-- Opening Marker --

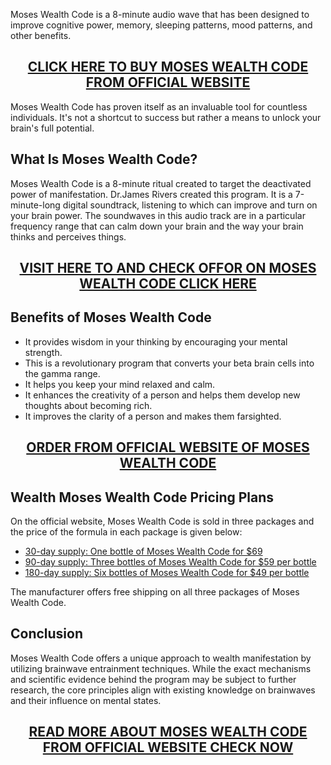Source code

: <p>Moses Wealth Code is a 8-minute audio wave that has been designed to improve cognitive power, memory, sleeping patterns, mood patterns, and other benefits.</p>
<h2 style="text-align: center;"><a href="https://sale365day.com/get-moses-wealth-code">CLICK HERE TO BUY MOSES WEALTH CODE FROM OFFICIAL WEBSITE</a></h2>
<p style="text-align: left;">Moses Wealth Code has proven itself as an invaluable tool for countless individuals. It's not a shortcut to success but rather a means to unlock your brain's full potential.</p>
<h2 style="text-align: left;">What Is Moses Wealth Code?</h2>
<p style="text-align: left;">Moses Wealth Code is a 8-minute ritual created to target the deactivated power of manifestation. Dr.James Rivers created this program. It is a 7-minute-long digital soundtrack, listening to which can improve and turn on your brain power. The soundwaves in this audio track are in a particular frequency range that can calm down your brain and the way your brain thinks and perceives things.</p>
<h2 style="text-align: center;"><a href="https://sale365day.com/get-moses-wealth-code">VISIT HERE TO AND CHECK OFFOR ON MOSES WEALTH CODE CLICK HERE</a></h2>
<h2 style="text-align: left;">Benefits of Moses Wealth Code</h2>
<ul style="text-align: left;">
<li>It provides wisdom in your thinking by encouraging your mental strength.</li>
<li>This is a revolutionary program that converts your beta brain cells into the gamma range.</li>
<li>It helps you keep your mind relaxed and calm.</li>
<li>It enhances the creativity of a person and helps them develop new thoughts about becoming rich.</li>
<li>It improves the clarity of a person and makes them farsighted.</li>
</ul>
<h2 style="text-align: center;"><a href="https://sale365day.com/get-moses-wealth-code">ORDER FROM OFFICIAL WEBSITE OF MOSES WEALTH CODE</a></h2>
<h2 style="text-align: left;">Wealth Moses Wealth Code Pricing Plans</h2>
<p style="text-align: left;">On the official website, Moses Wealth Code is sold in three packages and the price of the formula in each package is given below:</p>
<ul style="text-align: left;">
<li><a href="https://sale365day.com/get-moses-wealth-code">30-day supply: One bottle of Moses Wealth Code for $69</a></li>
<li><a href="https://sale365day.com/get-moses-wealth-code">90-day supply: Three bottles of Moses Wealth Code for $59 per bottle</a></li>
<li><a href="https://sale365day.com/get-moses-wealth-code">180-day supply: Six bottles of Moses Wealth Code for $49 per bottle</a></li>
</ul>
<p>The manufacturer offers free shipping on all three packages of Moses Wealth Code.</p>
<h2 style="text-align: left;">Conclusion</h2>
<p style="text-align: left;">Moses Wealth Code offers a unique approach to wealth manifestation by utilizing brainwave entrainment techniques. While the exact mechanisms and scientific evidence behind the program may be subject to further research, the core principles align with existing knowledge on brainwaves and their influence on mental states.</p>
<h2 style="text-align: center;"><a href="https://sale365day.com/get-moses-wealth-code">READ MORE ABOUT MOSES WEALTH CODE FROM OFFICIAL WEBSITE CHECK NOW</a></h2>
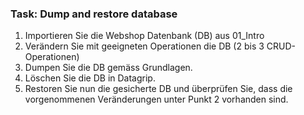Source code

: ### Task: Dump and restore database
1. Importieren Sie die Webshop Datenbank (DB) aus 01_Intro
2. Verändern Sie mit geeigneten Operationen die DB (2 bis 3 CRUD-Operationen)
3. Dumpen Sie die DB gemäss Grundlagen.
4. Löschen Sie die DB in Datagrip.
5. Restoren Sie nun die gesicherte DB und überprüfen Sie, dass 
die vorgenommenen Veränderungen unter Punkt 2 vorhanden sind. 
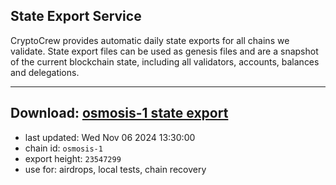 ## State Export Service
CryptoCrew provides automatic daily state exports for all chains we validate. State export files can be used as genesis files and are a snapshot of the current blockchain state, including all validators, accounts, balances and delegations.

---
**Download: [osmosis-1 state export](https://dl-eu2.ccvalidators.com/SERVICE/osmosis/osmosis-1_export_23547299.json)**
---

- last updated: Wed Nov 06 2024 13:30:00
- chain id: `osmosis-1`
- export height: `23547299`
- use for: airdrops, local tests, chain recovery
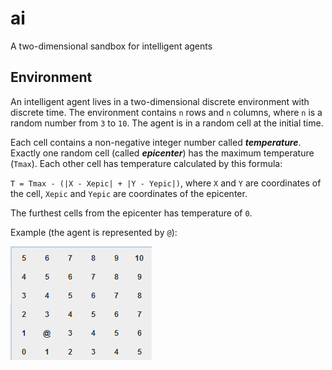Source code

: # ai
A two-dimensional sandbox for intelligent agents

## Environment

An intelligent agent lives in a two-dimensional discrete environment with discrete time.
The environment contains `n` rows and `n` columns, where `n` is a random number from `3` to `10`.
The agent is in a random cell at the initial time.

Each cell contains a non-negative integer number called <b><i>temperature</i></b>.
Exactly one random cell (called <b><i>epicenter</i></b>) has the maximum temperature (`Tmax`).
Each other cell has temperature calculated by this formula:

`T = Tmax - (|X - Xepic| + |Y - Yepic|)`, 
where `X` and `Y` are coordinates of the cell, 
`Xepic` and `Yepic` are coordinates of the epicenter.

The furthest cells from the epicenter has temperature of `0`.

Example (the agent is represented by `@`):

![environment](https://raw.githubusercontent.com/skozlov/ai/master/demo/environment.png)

-- Closing Marker --
-- Opening Marker --

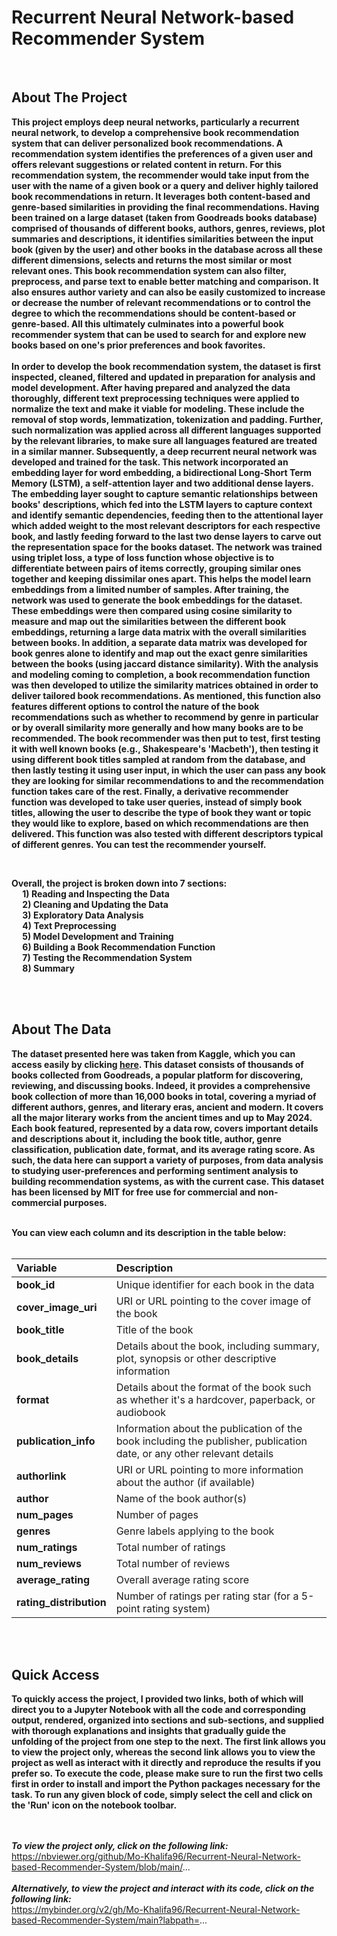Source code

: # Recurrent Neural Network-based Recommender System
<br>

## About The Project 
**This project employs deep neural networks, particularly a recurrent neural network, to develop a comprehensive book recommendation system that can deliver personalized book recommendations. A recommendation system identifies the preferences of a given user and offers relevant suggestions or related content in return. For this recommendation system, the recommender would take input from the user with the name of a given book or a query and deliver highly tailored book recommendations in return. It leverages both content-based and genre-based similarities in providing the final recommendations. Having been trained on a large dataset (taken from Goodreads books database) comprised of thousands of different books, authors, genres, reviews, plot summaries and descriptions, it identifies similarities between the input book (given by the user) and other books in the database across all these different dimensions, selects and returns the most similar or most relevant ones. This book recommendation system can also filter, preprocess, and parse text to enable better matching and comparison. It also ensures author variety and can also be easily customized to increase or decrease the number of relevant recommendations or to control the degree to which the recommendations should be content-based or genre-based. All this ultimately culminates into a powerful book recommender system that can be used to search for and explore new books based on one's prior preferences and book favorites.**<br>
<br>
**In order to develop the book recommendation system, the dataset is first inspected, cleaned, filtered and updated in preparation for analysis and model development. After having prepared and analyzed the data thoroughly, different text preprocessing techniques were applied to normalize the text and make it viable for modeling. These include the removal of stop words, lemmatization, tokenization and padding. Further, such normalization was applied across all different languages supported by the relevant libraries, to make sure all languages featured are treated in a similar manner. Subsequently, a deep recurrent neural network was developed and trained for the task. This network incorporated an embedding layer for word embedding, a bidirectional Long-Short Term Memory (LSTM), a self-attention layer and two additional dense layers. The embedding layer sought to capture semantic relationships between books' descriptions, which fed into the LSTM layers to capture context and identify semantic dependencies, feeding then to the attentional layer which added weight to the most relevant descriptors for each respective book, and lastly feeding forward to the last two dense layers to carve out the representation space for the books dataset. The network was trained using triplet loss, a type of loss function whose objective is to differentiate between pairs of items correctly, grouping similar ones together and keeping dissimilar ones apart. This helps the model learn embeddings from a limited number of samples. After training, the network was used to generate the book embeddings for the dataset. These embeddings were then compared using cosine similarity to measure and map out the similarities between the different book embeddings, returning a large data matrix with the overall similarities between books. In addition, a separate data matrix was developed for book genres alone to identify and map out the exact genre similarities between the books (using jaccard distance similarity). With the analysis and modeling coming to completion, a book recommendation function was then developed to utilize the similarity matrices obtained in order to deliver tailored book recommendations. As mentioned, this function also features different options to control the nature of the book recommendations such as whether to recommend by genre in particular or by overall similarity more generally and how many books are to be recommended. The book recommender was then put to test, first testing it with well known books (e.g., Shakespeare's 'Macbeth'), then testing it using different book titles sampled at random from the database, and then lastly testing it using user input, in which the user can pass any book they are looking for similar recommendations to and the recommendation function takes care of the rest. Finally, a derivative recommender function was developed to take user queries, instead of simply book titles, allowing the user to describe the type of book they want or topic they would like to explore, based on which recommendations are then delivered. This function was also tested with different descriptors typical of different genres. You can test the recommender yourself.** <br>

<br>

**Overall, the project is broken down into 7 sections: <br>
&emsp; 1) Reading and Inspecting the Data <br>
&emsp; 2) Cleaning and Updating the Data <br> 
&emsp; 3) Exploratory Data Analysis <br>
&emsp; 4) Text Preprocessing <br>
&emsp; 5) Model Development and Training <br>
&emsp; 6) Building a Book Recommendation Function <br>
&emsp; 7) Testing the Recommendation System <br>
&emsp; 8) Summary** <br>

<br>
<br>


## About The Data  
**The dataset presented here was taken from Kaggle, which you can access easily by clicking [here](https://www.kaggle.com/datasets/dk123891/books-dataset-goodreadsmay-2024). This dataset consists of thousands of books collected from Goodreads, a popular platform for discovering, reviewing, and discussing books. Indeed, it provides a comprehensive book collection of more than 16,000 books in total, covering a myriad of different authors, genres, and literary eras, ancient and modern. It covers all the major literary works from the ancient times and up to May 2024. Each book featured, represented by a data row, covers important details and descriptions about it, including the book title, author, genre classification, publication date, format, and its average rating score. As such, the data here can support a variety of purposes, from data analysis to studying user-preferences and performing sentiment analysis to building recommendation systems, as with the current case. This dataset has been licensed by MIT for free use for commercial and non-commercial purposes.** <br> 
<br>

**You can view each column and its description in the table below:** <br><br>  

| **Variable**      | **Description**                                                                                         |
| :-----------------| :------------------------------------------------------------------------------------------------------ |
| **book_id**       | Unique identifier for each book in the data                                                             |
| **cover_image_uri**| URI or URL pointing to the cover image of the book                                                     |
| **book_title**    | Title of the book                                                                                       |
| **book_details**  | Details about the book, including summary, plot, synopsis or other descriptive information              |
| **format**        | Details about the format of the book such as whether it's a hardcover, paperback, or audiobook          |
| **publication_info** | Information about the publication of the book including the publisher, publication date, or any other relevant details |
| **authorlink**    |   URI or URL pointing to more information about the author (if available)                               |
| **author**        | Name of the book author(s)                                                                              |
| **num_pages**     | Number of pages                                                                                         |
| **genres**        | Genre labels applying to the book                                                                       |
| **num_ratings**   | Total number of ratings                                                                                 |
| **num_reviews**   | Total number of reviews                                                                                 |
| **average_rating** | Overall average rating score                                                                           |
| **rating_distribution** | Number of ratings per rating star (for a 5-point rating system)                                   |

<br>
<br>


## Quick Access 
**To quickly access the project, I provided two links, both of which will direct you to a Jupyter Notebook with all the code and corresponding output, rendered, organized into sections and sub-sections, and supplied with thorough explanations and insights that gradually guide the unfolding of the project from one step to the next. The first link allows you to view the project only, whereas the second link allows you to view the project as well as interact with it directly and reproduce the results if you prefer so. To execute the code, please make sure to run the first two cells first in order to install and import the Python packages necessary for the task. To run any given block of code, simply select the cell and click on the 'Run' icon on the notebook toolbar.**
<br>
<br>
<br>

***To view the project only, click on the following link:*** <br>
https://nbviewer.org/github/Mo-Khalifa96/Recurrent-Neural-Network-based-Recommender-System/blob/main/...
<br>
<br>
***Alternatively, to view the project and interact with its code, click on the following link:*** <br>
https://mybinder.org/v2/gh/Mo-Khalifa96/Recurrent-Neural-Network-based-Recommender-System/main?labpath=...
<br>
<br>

-- Closing Marker --
-- Opening Marker --

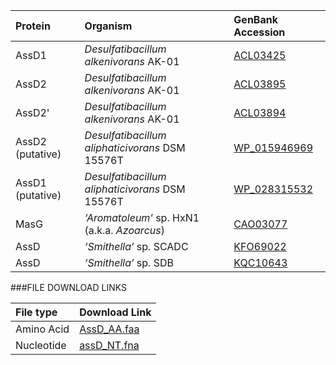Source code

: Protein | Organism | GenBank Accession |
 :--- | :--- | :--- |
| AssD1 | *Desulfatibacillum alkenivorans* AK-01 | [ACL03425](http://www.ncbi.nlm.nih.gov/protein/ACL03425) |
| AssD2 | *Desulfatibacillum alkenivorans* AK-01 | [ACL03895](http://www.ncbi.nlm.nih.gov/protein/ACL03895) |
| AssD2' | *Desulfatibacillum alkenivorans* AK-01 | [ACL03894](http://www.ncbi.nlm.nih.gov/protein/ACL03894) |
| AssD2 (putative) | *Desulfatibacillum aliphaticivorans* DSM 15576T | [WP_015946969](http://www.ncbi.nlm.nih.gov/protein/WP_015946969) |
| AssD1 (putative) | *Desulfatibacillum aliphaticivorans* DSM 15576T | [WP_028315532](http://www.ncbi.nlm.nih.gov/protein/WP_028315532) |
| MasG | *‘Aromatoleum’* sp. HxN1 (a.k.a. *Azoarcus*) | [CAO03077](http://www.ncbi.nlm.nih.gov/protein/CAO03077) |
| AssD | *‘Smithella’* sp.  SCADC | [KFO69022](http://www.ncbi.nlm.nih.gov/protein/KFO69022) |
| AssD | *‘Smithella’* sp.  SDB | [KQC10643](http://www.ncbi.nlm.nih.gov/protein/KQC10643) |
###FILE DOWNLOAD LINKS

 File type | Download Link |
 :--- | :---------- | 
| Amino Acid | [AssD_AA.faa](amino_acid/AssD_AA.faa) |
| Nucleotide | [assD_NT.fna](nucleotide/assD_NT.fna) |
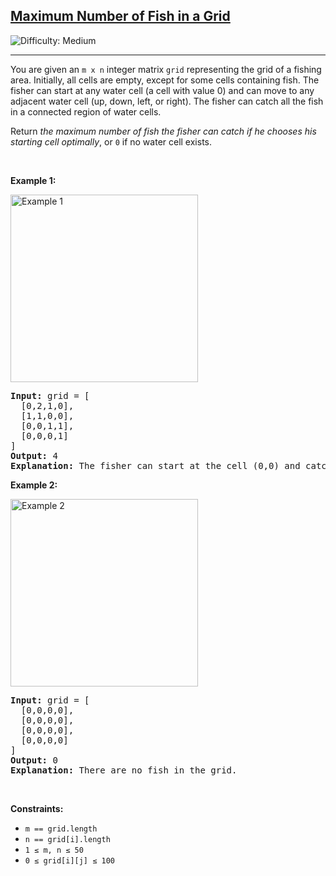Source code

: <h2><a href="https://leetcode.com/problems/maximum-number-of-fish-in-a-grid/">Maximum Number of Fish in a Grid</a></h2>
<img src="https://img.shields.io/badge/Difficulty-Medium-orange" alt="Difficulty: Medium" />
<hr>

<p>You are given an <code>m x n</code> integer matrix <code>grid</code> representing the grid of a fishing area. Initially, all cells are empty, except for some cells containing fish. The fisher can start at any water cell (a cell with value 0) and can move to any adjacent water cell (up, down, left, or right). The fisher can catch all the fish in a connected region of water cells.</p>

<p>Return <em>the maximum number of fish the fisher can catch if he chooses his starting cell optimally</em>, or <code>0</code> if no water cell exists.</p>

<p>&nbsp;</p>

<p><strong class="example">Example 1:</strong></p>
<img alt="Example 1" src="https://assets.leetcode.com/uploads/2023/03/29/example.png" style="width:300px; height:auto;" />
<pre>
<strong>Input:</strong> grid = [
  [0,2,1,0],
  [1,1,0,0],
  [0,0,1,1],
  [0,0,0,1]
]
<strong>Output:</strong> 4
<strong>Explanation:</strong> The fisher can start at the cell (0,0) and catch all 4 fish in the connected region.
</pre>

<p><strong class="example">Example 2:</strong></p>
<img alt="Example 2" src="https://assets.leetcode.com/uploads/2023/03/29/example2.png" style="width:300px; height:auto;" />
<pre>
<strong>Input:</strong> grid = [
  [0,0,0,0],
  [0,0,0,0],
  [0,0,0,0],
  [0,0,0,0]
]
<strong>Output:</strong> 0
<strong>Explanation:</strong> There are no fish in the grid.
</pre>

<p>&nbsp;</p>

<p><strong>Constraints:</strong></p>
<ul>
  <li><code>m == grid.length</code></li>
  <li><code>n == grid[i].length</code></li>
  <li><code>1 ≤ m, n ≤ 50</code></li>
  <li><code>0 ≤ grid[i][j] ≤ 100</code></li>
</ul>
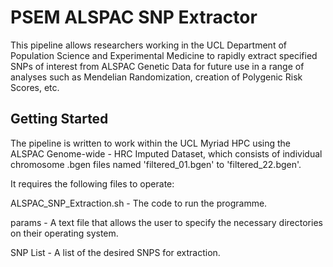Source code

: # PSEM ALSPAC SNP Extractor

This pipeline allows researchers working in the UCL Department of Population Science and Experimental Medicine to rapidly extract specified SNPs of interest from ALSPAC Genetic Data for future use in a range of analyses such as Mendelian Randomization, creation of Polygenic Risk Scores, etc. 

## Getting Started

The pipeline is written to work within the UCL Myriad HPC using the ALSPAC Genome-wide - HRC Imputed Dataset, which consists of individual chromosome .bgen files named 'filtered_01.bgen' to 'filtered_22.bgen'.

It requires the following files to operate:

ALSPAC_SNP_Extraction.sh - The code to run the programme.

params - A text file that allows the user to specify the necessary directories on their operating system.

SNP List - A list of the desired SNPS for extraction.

-- Closing Marker --

WORK TO COMPLETE: Once you reach the line with "about the format" in the data above, copy it and every line after it exactly, up to and including the line with "relevant details |".

WORKED SOLUTION:
| **format**        | Details about the format of the book such as whether it's a hardcover, paperback, or audiobook          |
| **publication_info** | Information about the publication of the book including the publisher, publication date, or any other relevant details |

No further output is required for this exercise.